**The problem**.
Copy exactly the lines from the first line of the records below through the line containing "The two literatures", including both, and nothing else.

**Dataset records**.
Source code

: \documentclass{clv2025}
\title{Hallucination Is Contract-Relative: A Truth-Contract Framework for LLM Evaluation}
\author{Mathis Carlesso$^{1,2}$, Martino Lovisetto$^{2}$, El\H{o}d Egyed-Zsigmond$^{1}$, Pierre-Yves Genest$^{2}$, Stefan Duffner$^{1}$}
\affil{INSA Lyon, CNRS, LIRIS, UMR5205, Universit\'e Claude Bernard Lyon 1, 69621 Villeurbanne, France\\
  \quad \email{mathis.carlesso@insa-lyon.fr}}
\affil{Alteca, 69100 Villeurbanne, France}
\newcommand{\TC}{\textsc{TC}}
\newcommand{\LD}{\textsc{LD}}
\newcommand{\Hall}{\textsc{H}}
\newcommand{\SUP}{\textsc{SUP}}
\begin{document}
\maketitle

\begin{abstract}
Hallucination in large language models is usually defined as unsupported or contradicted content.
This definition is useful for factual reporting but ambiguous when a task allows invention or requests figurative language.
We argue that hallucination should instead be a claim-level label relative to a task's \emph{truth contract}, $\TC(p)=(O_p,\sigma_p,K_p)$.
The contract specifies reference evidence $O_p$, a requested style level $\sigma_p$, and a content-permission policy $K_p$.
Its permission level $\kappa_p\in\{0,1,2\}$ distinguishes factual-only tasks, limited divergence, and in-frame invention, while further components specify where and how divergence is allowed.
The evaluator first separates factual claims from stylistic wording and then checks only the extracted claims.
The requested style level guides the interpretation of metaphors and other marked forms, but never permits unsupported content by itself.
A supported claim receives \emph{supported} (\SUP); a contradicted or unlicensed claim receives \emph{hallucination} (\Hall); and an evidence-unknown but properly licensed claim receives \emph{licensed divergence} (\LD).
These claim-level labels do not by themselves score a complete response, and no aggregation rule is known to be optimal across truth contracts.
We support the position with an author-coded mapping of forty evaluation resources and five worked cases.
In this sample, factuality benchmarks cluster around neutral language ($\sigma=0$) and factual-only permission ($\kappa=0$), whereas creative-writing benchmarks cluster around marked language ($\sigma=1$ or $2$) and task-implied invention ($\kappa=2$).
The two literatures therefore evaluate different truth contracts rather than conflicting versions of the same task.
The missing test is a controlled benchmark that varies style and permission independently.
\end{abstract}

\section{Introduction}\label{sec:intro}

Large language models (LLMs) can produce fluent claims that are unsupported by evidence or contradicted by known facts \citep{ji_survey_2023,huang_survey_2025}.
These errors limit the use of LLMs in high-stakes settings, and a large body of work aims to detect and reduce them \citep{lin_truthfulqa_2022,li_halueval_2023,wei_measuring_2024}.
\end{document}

**Task output**.
Source code

: \documentclass{clv2025}
\title{Hallucination Is Contract-Relative: A Truth-Contract Framework for LLM Evaluation}
\author{Mathis Carlesso$^{1,2}$, Martino Lovisetto$^{2}$, El\H{o}d Egyed-Zsigmond$^{1}$, Pierre-Yves Genest$^{2}$, Stefan Duffner$^{1}$}
\affil{INSA Lyon, CNRS, LIRIS, UMR5205, Universit\'e Claude Bernard Lyon 1, 69621 Villeurbanne, France\\
  \quad \email{mathis.carlesso@insa-lyon.fr}}
\affil{Alteca, 69100 Villeurbanne, France}
\newcommand{\TC}{\textsc{TC}}
\newcommand{\LD}{\textsc{LD}}
\newcommand{\Hall}{\textsc{H}}
\newcommand{\SUP}{\textsc{SUP}}
\begin{document}
\maketitle

\begin{abstract}
Hallucination in large language models is usually defined as unsupported or contradicted content.
This definition is useful for factual reporting but ambiguous when a task allows invention or requests figurative language.
We argue that hallucination should instead be a claim-level label relative to a task's \emph{truth contract}, $\TC(p)=(O_p,\sigma_p,K_p)$.
The contract specifies reference evidence $O_p$, a requested style level $\sigma_p$, and a content-permission policy $K_p$.
Its permission level $\kappa_p\in\{0,1,2\}$ distinguishes factual-only tasks, limited divergence, and in-frame invention, while further components specify where and how divergence is allowed.
The evaluator first separates factual claims from stylistic wording and then checks only the extracted claims.
The requested style level guides the interpretation of metaphors and other marked forms, but never permits unsupported content by itself.
A supported claim receives \emph{supported} (\SUP); a contradicted or unlicensed claim receives \emph{hallucination} (\Hall); and an evidence-unknown but properly licensed claim receives \emph{licensed divergence} (\LD).
These claim-level labels do not by themselves score a complete response, and no aggregation rule is known to be optimal across truth contracts.
We support the position with an author-coded mapping of forty evaluation resources and five worked cases.
In this sample, factuality benchmarks cluster around neutral language ($\sigma=0$) and factual-only permission ($\kappa=0$), whereas creative-writing benchmarks cluster around marked language ($\sigma=1$ or $2$) and task-implied invention ($\kappa=2$).
The two literatures therefore evaluate different truth contracts rather than conflicting versions of the same task.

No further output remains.